Given entries:
BEGIN
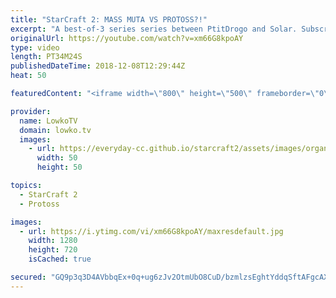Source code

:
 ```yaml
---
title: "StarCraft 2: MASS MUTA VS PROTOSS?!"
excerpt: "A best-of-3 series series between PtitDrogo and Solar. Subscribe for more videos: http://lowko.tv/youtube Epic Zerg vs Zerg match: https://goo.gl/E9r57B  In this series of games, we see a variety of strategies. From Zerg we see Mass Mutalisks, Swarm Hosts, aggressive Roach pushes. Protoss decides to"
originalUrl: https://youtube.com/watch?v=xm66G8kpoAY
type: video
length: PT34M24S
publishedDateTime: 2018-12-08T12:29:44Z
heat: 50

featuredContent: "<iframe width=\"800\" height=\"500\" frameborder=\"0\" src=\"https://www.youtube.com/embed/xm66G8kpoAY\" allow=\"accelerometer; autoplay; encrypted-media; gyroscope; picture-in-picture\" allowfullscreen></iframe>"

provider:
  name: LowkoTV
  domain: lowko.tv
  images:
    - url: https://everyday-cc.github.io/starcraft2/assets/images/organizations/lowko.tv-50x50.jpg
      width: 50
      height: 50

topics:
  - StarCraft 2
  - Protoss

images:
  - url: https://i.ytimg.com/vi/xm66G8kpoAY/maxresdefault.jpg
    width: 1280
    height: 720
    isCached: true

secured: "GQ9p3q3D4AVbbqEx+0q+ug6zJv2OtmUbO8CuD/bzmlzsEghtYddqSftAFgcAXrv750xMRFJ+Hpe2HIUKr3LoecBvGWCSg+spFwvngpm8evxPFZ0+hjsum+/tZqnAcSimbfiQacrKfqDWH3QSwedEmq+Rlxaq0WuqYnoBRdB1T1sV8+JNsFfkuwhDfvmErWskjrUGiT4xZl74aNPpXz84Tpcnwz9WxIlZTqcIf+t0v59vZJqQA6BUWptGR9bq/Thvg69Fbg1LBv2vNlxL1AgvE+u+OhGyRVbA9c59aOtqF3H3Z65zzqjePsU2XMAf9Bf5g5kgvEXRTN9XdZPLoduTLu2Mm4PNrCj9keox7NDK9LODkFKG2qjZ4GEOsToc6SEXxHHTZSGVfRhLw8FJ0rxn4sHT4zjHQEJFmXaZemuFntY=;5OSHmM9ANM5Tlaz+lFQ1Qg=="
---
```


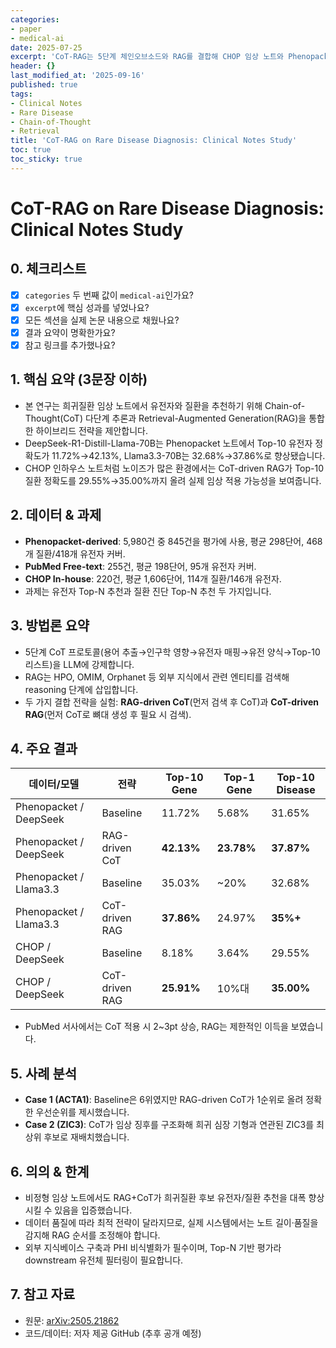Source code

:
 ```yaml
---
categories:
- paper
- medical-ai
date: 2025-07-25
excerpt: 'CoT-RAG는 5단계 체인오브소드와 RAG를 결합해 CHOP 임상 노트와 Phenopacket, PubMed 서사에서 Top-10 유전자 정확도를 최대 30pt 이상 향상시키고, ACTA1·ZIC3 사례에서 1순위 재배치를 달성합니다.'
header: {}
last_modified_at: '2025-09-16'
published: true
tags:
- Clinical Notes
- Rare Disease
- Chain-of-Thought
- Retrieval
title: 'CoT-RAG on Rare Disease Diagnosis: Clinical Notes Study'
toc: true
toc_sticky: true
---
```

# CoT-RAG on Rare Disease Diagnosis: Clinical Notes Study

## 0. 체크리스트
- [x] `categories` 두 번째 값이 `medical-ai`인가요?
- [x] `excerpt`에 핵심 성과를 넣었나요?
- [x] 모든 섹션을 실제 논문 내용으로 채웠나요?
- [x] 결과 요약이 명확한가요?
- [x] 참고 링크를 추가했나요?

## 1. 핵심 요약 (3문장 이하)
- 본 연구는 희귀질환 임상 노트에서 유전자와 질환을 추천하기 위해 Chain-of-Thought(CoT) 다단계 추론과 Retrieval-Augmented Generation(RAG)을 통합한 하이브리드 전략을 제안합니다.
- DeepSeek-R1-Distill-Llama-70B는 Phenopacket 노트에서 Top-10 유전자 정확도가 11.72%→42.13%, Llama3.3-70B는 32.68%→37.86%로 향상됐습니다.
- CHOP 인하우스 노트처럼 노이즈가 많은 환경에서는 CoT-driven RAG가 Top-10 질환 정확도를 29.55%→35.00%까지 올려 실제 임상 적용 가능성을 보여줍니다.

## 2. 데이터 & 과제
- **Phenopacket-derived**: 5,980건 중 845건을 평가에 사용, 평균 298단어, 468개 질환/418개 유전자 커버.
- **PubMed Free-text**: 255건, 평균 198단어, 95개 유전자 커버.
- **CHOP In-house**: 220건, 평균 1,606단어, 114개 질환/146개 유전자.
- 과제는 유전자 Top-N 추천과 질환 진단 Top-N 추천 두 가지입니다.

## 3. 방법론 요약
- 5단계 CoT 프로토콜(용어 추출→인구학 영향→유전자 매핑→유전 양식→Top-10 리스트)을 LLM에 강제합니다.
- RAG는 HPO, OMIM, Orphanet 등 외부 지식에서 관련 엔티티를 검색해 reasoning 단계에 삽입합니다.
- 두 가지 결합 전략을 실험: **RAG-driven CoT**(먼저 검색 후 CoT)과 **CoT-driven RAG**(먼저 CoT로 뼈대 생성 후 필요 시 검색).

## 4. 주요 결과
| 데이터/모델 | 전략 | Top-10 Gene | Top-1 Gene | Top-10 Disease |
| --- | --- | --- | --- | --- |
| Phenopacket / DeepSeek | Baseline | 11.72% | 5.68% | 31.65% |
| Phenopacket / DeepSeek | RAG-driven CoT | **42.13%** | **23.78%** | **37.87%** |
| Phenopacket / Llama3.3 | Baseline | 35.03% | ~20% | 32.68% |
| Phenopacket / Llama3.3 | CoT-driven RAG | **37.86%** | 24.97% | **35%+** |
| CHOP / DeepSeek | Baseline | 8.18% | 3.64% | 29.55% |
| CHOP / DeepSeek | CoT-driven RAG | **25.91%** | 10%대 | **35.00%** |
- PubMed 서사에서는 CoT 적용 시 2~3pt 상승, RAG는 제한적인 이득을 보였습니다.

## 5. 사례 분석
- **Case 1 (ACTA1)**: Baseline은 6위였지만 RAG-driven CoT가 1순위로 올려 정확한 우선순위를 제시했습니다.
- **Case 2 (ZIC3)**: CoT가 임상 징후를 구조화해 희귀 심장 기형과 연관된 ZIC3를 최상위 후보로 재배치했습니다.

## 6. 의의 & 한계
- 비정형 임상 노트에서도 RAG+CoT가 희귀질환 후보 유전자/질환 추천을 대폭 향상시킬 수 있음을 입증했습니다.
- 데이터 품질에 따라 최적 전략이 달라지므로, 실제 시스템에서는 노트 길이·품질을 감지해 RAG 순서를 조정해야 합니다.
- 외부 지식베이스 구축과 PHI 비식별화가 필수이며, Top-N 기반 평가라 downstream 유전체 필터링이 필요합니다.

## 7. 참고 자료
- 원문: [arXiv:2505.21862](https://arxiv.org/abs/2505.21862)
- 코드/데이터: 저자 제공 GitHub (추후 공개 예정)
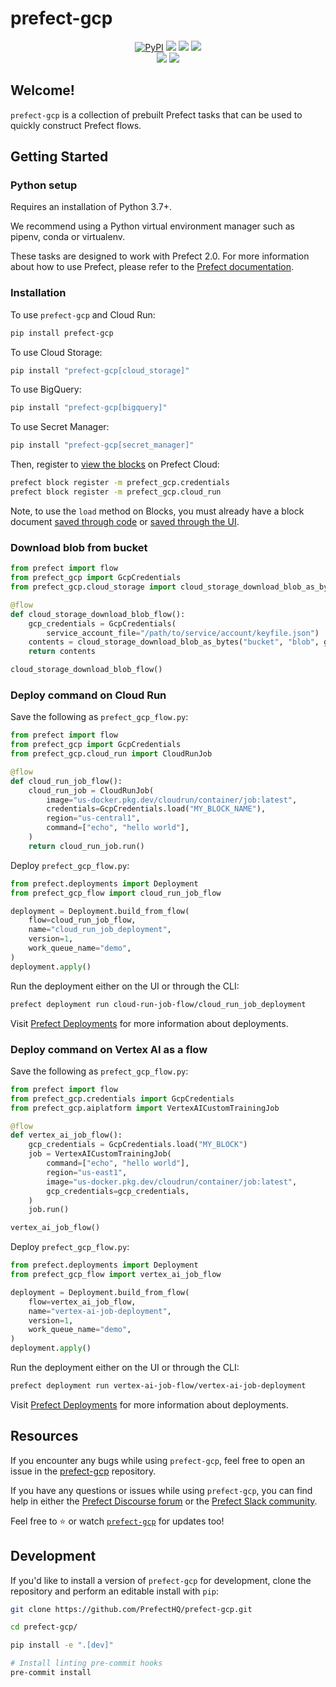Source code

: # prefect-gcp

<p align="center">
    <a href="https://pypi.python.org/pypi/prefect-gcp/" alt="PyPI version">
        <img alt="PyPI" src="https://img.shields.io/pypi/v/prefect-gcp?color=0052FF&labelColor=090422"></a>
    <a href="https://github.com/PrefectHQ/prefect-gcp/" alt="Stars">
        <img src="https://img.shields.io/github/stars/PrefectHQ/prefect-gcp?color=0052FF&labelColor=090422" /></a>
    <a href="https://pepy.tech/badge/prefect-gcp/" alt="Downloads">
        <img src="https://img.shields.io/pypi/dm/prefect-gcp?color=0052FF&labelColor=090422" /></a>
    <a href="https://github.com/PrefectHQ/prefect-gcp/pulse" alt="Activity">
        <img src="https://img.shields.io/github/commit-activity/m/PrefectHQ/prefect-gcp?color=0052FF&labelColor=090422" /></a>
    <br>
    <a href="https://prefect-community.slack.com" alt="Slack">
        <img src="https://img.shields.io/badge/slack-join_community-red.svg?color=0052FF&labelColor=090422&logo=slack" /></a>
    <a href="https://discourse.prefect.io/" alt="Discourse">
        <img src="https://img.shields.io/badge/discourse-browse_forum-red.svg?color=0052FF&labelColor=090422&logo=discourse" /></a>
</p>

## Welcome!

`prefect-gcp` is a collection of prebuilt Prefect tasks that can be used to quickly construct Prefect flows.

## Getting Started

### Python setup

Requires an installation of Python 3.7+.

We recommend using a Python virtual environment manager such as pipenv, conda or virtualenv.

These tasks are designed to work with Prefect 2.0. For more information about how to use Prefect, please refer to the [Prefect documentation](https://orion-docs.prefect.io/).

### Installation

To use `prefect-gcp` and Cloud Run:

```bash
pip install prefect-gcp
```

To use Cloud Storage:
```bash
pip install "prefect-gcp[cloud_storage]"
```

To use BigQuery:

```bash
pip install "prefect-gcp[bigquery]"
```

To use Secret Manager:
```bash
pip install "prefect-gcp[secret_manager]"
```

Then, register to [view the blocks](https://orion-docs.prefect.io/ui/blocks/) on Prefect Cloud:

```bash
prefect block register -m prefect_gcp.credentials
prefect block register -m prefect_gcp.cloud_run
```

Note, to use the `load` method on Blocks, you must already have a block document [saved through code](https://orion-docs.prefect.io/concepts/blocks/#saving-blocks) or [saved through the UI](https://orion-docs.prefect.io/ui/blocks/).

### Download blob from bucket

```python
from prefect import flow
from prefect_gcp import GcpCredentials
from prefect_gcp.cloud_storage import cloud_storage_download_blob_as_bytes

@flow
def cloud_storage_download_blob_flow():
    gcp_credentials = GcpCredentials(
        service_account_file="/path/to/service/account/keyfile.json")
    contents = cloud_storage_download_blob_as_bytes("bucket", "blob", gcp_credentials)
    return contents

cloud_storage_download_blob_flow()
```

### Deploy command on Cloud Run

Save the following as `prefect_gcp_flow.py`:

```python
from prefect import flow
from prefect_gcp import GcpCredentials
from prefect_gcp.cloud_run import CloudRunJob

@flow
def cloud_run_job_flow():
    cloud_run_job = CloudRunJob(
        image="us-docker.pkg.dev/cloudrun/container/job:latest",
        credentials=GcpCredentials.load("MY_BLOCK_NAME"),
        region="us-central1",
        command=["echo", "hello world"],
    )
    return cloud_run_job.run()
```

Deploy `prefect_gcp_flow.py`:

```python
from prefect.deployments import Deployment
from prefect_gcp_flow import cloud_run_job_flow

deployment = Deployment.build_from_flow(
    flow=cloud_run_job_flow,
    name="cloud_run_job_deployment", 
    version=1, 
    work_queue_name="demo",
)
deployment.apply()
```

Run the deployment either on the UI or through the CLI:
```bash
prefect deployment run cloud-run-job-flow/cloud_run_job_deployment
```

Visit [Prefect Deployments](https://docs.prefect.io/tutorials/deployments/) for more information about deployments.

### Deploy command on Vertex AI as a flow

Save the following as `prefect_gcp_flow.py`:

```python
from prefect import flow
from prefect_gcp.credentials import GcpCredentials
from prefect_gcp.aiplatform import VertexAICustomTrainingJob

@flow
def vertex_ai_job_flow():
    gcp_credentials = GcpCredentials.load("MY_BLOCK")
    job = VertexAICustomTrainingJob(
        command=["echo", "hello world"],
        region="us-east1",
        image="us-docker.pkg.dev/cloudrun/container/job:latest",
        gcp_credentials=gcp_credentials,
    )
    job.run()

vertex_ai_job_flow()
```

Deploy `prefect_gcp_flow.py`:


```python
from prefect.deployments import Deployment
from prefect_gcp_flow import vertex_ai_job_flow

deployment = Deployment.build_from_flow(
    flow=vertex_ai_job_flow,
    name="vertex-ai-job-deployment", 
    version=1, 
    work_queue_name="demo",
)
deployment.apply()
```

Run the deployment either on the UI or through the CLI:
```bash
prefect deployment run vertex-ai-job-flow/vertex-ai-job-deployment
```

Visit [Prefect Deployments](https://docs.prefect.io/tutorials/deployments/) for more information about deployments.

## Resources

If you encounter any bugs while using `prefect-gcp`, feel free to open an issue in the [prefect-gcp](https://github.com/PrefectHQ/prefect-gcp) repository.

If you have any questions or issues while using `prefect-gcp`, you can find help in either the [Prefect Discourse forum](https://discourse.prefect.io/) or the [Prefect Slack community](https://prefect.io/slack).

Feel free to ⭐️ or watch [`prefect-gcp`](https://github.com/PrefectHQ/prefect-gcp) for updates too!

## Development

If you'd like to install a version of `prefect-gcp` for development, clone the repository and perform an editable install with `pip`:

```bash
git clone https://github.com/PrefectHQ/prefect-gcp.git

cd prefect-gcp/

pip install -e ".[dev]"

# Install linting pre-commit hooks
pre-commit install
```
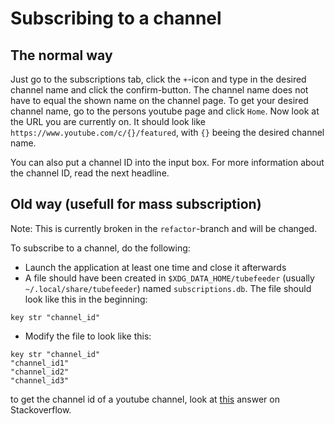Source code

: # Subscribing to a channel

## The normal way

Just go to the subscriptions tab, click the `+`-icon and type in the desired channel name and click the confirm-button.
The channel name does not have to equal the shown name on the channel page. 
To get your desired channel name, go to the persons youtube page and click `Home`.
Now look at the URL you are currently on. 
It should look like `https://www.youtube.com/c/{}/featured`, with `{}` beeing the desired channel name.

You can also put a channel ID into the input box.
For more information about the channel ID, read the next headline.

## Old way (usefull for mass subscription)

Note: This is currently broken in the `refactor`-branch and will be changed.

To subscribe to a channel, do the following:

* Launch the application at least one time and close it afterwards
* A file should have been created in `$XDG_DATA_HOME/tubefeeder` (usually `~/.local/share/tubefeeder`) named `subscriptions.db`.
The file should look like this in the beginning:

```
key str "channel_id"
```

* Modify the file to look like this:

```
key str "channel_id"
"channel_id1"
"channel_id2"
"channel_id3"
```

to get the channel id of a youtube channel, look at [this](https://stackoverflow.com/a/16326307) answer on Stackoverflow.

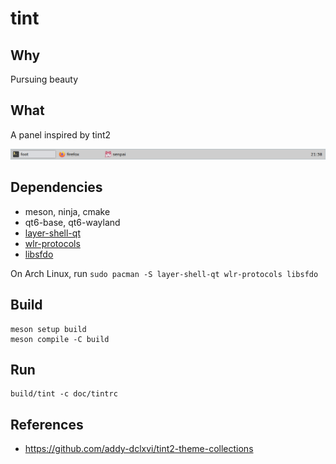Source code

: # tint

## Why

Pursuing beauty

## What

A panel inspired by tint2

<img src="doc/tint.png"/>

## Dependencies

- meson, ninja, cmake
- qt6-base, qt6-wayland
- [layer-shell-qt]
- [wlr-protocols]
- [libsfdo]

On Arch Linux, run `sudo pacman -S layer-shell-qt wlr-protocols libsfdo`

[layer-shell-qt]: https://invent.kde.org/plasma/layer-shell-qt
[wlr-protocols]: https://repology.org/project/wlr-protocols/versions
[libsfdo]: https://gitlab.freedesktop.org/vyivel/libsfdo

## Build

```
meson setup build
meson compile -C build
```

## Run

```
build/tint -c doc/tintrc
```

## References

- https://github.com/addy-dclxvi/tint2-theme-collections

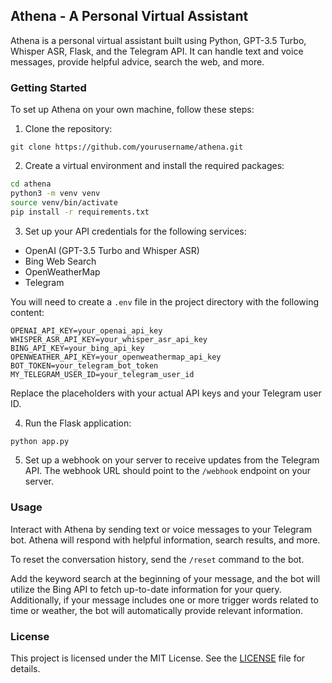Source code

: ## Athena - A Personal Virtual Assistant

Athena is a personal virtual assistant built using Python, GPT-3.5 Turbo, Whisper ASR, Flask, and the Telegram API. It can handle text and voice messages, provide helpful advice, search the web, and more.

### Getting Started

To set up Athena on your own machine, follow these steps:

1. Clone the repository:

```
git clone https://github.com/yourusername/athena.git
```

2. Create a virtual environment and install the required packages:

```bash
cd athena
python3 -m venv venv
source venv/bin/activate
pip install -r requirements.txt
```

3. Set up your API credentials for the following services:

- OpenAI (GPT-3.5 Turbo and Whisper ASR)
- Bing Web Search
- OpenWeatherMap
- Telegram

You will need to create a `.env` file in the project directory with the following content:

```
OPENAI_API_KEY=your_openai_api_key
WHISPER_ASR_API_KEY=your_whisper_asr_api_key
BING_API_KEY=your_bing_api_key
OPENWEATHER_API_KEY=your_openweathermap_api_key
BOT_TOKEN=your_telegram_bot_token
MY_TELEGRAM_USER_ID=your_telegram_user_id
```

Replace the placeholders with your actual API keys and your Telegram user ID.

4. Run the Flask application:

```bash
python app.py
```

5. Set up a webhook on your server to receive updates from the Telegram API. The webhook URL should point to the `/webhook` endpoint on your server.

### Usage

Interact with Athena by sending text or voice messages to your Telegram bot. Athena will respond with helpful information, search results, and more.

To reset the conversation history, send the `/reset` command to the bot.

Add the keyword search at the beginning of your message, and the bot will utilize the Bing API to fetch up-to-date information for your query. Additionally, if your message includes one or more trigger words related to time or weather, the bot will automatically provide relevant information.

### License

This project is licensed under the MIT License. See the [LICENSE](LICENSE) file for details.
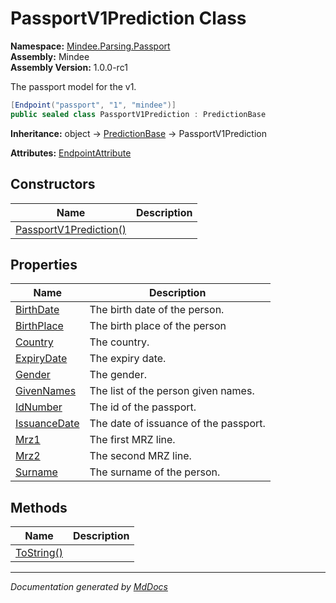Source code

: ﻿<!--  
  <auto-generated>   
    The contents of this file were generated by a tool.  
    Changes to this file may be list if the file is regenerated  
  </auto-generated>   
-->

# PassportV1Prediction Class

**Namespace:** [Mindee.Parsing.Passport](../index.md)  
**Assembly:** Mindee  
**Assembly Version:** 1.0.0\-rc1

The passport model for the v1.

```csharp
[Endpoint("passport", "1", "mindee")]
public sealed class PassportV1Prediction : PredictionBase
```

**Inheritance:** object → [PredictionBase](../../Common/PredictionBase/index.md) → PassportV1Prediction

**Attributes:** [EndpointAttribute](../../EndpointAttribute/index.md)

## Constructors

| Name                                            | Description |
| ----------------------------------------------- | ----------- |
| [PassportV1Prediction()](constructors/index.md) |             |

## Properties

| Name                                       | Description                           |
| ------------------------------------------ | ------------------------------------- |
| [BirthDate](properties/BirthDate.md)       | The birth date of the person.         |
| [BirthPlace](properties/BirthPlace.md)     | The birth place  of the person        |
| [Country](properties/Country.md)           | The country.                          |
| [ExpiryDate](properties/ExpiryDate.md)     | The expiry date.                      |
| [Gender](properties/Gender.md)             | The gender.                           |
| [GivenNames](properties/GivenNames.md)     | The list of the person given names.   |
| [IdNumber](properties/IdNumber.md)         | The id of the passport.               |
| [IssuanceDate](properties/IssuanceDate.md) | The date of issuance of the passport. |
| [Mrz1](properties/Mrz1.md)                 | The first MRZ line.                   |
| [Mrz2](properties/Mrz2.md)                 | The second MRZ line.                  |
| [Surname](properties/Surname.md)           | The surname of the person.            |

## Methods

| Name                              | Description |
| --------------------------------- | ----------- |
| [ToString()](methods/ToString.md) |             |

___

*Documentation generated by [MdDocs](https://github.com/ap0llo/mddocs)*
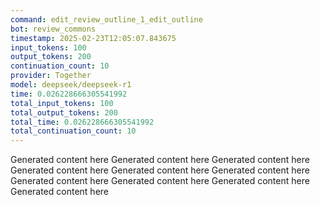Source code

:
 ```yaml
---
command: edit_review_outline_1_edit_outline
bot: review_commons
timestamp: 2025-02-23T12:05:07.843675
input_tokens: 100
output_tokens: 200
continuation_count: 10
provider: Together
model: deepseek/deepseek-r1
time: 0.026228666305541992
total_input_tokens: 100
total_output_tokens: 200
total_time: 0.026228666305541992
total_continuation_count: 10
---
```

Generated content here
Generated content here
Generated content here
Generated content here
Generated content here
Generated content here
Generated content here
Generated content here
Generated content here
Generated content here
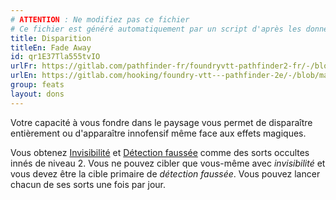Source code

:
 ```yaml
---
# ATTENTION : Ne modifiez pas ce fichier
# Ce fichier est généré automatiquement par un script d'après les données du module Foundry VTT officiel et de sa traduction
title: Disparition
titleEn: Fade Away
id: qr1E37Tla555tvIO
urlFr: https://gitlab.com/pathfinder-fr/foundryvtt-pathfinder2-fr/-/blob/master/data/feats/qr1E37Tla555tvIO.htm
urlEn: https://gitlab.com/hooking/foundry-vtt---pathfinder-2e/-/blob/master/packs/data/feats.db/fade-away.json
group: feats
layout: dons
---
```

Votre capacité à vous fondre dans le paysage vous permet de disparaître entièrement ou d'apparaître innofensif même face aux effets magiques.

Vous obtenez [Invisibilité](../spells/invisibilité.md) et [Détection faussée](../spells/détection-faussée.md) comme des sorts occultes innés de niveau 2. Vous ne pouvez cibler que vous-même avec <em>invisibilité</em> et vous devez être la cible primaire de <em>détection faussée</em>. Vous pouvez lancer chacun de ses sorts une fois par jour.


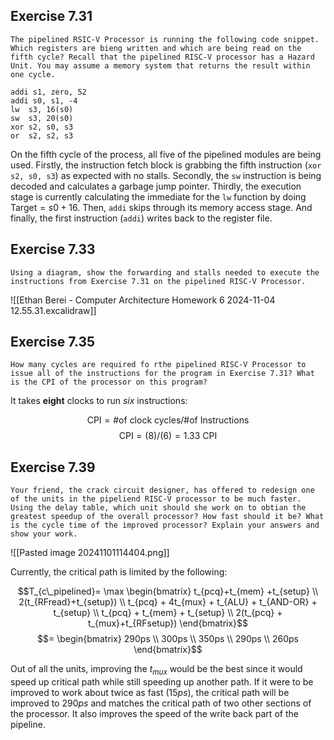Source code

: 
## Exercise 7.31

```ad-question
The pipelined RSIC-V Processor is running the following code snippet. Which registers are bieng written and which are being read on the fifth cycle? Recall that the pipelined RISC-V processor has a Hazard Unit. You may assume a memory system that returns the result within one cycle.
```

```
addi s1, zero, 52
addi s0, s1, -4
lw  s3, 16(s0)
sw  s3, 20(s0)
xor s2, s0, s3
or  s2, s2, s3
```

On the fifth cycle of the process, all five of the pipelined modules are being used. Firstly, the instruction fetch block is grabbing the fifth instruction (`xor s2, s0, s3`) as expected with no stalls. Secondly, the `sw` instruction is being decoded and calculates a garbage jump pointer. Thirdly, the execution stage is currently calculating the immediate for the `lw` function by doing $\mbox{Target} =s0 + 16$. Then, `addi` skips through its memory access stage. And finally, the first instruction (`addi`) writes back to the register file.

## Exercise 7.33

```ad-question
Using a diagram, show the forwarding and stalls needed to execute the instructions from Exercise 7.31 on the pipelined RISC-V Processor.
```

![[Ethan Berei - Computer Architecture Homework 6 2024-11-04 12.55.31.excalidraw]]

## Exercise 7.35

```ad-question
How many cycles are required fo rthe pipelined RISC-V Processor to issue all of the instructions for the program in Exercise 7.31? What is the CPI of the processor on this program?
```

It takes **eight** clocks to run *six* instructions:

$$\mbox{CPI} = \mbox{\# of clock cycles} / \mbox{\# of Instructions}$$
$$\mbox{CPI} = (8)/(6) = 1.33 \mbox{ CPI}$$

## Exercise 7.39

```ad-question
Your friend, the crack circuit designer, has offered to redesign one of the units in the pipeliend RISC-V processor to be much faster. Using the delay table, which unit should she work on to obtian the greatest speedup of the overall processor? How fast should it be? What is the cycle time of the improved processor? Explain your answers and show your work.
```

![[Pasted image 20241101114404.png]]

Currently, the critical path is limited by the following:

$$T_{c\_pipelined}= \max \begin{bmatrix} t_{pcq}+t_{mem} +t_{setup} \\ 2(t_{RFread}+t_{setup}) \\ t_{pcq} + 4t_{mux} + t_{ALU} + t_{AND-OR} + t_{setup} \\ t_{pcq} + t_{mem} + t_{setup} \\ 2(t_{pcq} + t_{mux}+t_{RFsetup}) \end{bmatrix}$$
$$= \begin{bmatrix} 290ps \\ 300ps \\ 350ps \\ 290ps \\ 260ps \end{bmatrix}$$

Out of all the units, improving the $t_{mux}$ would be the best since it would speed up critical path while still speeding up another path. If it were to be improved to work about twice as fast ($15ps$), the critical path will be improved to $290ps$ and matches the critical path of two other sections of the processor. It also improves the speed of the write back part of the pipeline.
END
What to do: When you reach the line with "- **PubMed Free-text**: 255건, 평균" in the records above, start writing out lines exactly, and stop once the line with "- 비정형 임상 노트에서도" has been written; include nothing else.

Exercise result:
- **PubMed Free-text**: 255건, 평균 198단어, 95개 유전자 커버.
- **CHOP In-house**: 220건, 평균 1,606단어, 114개 질환/146개 유전자.
- 과제는 유전자 Top-N 추천과 질환 진단 Top-N 추천 두 가지입니다.

## 3. 방법론 요약
- 5단계 CoT 프로토콜(용어 추출→인구학 영향→유전자 매핑→유전 양식→Top-10 리스트)을 LLM에 강제합니다.
- RAG는 HPO, OMIM, Orphanet 등 외부 지식에서 관련 엔티티를 검색해 reasoning 단계에 삽입합니다.
- 두 가지 결합 전략을 실험: **RAG-driven CoT**(먼저 검색 후 CoT)과 **CoT-driven RAG**(먼저 CoT로 뼈대 생성 후 필요 시 검색).

## 4. 주요 결과
| 데이터/모델 | 전략 | Top-10 Gene | Top-1 Gene | Top-10 Disease |
| --- | --- | --- | --- | --- |
| Phenopacket / DeepSeek | Baseline | 11.72% | 5.68% | 31.65% |
| Phenopacket / DeepSeek | RAG-driven CoT | **42.13%** | **23.78%** | **37.87%** |
| Phenopacket / Llama3.3 | Baseline | 35.03% | ~20% | 32.68% |
| Phenopacket / Llama3.3 | CoT-driven RAG | **37.86%** | 24.97% | **35%+** |
| CHOP / DeepSeek | Baseline | 8.18% | 3.64% | 29.55% |
| CHOP / DeepSeek | CoT-driven RAG | **25.91%** | 10%대 | **35.00%** |
- PubMed 서사에서는 CoT 적용 시 2~3pt 상승, RAG는 제한적인 이득을 보였습니다.

## 5. 사례 분석
- **Case 1 (ACTA1)**: Baseline은 6위였지만 RAG-driven CoT가 1순위로 올려 정확한 우선순위를 제시했습니다.
- **Case 2 (ZIC3)**: CoT가 임상 징후를 구조화해 희귀 심장 기형과 연관된 ZIC3를 최상위 후보로 재배치했습니다.

## 6. 의의 & 한계
- 비정형 임상 노트에서도 RAG+CoT가 희귀질환 후보 유전자/질환 추천을 대폭 향상시킬 수 있음을 입증했습니다.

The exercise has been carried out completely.